▶ **Instructions for the task**
Each line in the records that mentions the word "then" needs to be listed.
*** Opening Material provided ***
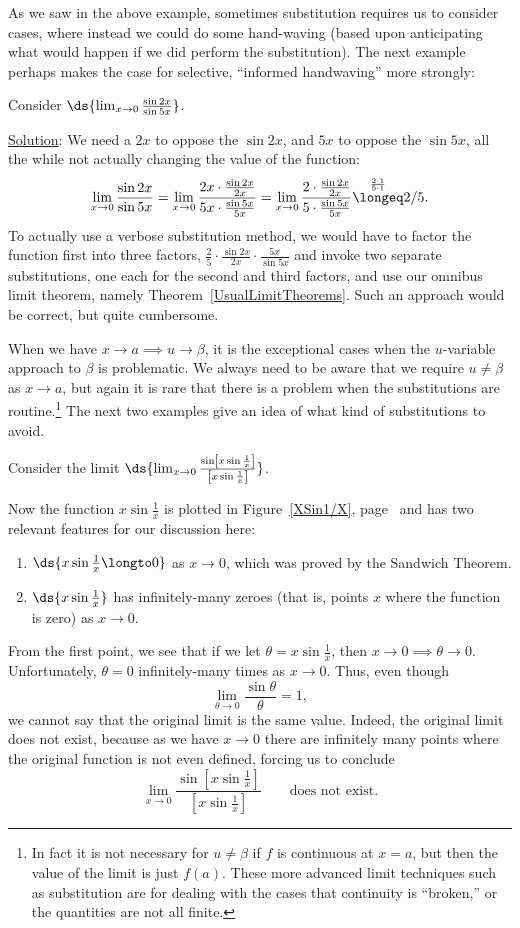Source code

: As we saw in the above example, sometimes substitution requires
us to consider cases, where instead we could
do some hand-waving (based upon anticipating what would happen
if we did perform the substitution).  The next example perhaps makes
the case for selective, ``informed handwaving'' more strongly:

\bex Consider $\ds{\lim_{x\to0}\frac{\sin2x}{\sin5x}}$.

\underline{Solution}: We need a $2x$ to oppose the $\sin2x$,
and $5x$ to oppose the $\sin5x$, all the while not actually 
changing the value of the function:
$$
\lim_{x\to0}\frac{\sin2x}{\sin5x}
  =\lim_{x\to0}\frac{2x\cdot\frac{\sin2x}{2x}}{5x\cdot\frac{\sin5x}{5x}}
  =\lim_{x\to0}\frac{2\cdot\frac{\sin2x}{2x}}{5\cdot\frac{\sin5x}{5x}}
\overset{\frac{2\cdot1}{5\cdot1}}{\longeq}2/5.$$
\eex
To actually use a verbose substitution method, we would have to 
factor the function first into three factors,
$\frac{2}5\cdot\frac{\sin2x}{2x}\cdot\frac{5x}{\sin5x}$ and
invoke two separate substitutions, one each for the second and
third factors, and use our omnibus limit
theorem, namely Theorem~\ref{UsualLimitTheorems}.  Such an approach 
would be correct, but quite cumbersome. 



When we have $x\to a\implies u\to\beta$, it is the exceptional
cases when the $u$-variable approach to $\beta$ is
problematic.  We always need to be aware that we require $u\ne\beta$
as $x\to a$, but again it is rare that there is a problem
when the substitutions are routine.\footnote{%
In fact it is not
necessary for $u\ne\beta$ if $f$ is continuous at $x=a$,
but then the value of the limit is just $f(a)$.  These more
advanced limit techniques such as substitution are for 
dealing with the cases that continuity is ``broken,'' or the
quantities are not all finite.}
  The next two examples
give an idea of what kind of substitutions to avoid.

\bex Consider the limit $\ds{\lim_{x\to0}\frac{\sin\left[x\sin\frac1x\right]}
{\left[x\sin\frac1x\right]}}$.

Now the function $x\sin\frac1x$ is plotted in Figure~\ref{XSin1/X},
page~\pageref{XSin1/X}
and has two relevant features for our discussion here:
\begin{enumerate}
\item $\ds{x\sin\frac1x\longto0}$ as $x\to 0$, which was proved by
      the Sandwich Theorem.
\item $\ds{x\sin\frac1x}$ has infinitely-many zeroes (that is, 
      points $x$ where the function is zero) as $x\to 0$.
\end{enumerate}
From the first point, we see that if we let $\theta=x\sin\frac1x$,
then $x\to0\implies\theta\to0$.  Unfortunately, $\theta=0$
infinitely-many times as $x\to0$.  Thus, even though
$$\lim_{\theta\to0}\frac{\sin\theta}{\theta}=1,$$
we cannot say that the original limit is the same value.
Indeed, the original limit does not exist, because as we have $x\to0$
there are infinitely many points where the original function
is not even defined, forcing us to conclude
$$\lim_{x\to0}\frac{\sin\left[x\sin\frac1x\right]}
{\left[x\sin\frac1x\right]}\qquad\text{does not exist}.$$
\eex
*** Closing Material provided ***
▶ **Result of the task**
but then the value of the limit is just $f(a)$.  These more
then $x\to0\implies\theta\to0$.  Unfortunately, $\theta=0$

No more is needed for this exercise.